The mean ventricular rate at the time of device shock was 232 ± 40 beats/min (median 229). ATP was delivered immediately before the first appropriate CRT-D shock in 15 patients (25%). In only 3 patients did burst ATP accelerate the VT, necessitating a shock. In one other patient, an initial ATP burst failed to terminate the tachycardia but did not accelerate it, and only subsequent ramp ATP accelerated the tachycardia.
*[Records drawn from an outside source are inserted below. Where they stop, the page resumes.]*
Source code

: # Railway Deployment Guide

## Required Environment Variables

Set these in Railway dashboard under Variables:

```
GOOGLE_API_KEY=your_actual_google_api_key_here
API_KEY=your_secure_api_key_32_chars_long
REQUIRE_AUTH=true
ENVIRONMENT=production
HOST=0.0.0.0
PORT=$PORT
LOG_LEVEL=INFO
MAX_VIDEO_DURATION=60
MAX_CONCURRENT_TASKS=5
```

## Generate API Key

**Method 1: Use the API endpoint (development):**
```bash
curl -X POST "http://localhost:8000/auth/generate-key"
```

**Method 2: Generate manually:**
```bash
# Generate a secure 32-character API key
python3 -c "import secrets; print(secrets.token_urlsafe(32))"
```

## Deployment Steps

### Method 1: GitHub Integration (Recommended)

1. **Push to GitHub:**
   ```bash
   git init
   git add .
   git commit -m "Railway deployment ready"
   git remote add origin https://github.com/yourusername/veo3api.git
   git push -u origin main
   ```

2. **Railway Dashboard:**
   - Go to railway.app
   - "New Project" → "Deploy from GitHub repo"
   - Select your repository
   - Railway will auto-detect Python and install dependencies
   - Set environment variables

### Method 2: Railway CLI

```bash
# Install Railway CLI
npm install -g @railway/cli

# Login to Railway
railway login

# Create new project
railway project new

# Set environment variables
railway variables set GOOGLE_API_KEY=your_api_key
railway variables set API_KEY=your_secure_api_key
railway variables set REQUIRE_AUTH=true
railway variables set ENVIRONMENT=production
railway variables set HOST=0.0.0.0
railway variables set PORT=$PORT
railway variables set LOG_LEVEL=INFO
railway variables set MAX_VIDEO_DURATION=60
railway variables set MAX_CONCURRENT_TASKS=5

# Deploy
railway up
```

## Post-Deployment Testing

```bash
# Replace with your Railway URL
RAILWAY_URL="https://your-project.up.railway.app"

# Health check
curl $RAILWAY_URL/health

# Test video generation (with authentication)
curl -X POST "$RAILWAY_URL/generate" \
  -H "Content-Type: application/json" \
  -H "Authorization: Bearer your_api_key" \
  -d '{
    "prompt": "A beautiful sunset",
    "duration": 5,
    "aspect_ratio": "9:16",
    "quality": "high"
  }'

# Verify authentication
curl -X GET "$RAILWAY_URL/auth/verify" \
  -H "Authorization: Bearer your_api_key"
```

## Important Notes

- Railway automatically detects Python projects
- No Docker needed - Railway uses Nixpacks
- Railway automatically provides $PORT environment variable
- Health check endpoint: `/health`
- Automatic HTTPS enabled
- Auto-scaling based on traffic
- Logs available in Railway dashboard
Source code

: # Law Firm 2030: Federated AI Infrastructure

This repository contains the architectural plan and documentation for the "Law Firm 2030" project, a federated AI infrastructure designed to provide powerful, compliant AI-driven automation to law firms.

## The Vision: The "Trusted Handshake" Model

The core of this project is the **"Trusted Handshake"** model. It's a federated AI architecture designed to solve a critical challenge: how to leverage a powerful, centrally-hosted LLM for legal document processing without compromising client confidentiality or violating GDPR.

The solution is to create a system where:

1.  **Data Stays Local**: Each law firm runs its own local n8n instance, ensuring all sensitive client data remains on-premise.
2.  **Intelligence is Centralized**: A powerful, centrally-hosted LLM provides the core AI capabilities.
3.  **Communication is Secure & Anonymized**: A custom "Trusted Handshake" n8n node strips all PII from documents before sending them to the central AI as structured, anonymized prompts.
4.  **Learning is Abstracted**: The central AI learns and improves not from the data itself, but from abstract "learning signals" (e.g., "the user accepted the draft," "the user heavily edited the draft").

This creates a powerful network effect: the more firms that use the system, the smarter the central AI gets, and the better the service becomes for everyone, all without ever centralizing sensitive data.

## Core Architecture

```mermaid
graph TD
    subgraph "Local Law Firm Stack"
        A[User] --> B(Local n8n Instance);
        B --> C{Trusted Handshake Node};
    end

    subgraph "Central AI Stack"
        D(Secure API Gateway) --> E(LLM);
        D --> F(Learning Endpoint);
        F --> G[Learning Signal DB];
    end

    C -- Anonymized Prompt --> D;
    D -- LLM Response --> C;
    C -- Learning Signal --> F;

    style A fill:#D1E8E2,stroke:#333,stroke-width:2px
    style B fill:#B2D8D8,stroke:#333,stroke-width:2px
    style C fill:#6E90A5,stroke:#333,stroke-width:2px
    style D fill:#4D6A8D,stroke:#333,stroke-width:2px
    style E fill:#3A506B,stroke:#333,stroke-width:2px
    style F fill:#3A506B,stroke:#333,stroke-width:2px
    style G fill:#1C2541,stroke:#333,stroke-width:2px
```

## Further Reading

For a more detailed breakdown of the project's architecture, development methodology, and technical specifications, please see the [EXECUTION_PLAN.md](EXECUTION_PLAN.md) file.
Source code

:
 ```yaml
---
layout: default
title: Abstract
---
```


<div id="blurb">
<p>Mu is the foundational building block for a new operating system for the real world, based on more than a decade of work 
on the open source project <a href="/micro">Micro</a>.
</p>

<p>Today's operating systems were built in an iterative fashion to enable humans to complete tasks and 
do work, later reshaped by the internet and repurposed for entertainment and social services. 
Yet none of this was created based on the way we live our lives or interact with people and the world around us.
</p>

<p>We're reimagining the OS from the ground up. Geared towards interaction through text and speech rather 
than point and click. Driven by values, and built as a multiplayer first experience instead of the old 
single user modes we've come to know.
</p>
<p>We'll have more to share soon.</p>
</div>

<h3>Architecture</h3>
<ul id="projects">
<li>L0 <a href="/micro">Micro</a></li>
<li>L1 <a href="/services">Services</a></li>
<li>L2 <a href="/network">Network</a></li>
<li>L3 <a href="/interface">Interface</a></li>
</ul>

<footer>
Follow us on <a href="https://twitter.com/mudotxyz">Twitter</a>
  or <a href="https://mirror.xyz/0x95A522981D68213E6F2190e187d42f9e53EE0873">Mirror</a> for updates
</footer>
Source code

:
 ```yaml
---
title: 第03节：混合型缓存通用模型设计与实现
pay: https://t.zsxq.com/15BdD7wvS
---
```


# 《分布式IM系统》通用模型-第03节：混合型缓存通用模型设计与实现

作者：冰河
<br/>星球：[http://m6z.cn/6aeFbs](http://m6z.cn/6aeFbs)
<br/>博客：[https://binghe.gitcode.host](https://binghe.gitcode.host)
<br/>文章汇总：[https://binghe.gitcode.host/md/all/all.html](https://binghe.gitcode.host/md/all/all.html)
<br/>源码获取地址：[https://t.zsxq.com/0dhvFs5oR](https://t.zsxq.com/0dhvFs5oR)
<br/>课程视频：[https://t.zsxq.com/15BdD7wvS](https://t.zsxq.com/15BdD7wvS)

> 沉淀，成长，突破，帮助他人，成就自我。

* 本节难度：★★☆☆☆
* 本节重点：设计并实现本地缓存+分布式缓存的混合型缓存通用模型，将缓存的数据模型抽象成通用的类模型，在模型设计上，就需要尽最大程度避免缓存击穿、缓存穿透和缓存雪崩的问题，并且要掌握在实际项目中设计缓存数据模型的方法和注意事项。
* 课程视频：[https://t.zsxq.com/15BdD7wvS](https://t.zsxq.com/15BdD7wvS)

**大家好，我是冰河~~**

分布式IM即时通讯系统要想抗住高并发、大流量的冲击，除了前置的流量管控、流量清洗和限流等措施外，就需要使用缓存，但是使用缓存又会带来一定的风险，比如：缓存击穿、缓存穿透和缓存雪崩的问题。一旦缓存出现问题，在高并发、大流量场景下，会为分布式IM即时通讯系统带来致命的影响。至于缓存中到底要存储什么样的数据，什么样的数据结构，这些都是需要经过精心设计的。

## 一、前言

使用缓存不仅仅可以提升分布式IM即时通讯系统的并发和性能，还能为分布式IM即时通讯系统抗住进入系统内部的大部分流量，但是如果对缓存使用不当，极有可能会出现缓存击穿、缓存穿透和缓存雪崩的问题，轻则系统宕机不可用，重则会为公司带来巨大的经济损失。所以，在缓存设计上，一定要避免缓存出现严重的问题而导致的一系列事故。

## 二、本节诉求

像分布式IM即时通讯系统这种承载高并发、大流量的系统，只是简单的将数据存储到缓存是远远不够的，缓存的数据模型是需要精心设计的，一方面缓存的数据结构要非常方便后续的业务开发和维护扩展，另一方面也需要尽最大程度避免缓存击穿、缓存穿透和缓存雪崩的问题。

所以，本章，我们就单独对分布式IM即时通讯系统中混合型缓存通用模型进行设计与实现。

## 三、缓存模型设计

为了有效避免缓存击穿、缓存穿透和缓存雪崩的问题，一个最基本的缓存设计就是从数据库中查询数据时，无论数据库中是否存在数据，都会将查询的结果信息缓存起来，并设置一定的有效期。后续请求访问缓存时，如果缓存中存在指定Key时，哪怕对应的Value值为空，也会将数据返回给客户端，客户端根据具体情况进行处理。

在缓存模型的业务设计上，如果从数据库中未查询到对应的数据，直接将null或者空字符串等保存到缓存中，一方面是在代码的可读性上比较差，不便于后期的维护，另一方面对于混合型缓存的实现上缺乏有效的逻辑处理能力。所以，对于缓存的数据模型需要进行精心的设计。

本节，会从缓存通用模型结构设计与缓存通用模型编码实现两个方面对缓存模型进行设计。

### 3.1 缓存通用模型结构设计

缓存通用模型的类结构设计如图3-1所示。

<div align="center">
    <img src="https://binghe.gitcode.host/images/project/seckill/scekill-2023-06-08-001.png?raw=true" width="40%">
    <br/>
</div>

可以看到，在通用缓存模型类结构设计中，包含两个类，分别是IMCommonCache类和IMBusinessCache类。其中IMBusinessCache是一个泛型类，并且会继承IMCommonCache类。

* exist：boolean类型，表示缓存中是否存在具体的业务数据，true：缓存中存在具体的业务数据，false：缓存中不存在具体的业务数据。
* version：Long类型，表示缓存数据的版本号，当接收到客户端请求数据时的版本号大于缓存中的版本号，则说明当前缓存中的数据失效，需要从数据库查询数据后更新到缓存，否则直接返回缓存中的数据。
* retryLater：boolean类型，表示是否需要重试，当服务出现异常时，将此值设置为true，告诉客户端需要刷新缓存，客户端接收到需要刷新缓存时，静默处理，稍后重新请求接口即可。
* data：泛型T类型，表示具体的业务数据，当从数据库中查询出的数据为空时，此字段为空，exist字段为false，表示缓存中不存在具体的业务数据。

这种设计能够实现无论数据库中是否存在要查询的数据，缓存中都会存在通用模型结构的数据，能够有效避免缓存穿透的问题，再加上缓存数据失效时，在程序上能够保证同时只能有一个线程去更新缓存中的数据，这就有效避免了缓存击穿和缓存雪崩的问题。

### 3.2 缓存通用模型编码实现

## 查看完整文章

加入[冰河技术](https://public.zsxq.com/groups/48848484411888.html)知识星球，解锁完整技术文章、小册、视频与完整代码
The daily furosemide dose at the time of first appropriate CRT-D shock (81 ± 69 mg [median 80]) was not significantly higher than the dose at implant (71 ± 65 mg [median 60]) in patients who did receive a shock (p = 0.15). Furthermore, the plasma potassium concentration was 4.2 ± 0.5 mM/L (median 4.2) at the time of first appropriate CRT-D shock. The potassium concentration (3.5 to 4.9 mM/L) was outside the normal range for our laboratory in only 4 patients (7%), among whom these values were 2.6, 3.0, 3.3, and 5.1 mM/L, respectively. The median daily digoxin dose at the time of first appropriate CRT-D shock was 0.125 mg, including 12 patients using 0.25 mg/d, 25 patients using 0.125 mg/d, and 2 patients taking 0.0625 mg/d.
Among patients prescribed digoxin at device implant, the only baseline characteristic in Table 1 associated with shorter time to first appropriate shock was lower LVEF. To assess whether the association of digoxin with appropriate CRT-D shocks may have a differential relation based on baseline LVEF, the cohort was stratified according to the median (and mean) LVEF of 22%. There were 191 patients with LVEF ≥22% at baseline, of whom 78 patients (41%) were taking digoxin at device implant. In this group, 27 patients (14%) received an appropriate shock, of whom 12 patients (44%) were prescribed digoxin. This was not a statistically greater proportion than the 66 patients (40%) using digoxin of 164 patients without a shock (p = 0.7). There was no difference in time to first appropriate shock based on digoxin use in patients with baseline LVEF ≥22% ( Figure 2 ). In contrast, digoxin was associated with significantly shorter time to first appropriate shock in the 159 patients with LVEF <22% at baseline ( Figure 2 ). In this group, 32 patients (20%) received a shock, of whom 25 patients (78%) were prescribed digoxin, compared with digoxin use in 59 patients (47%) of 127 patients without a shock (p = 0.001).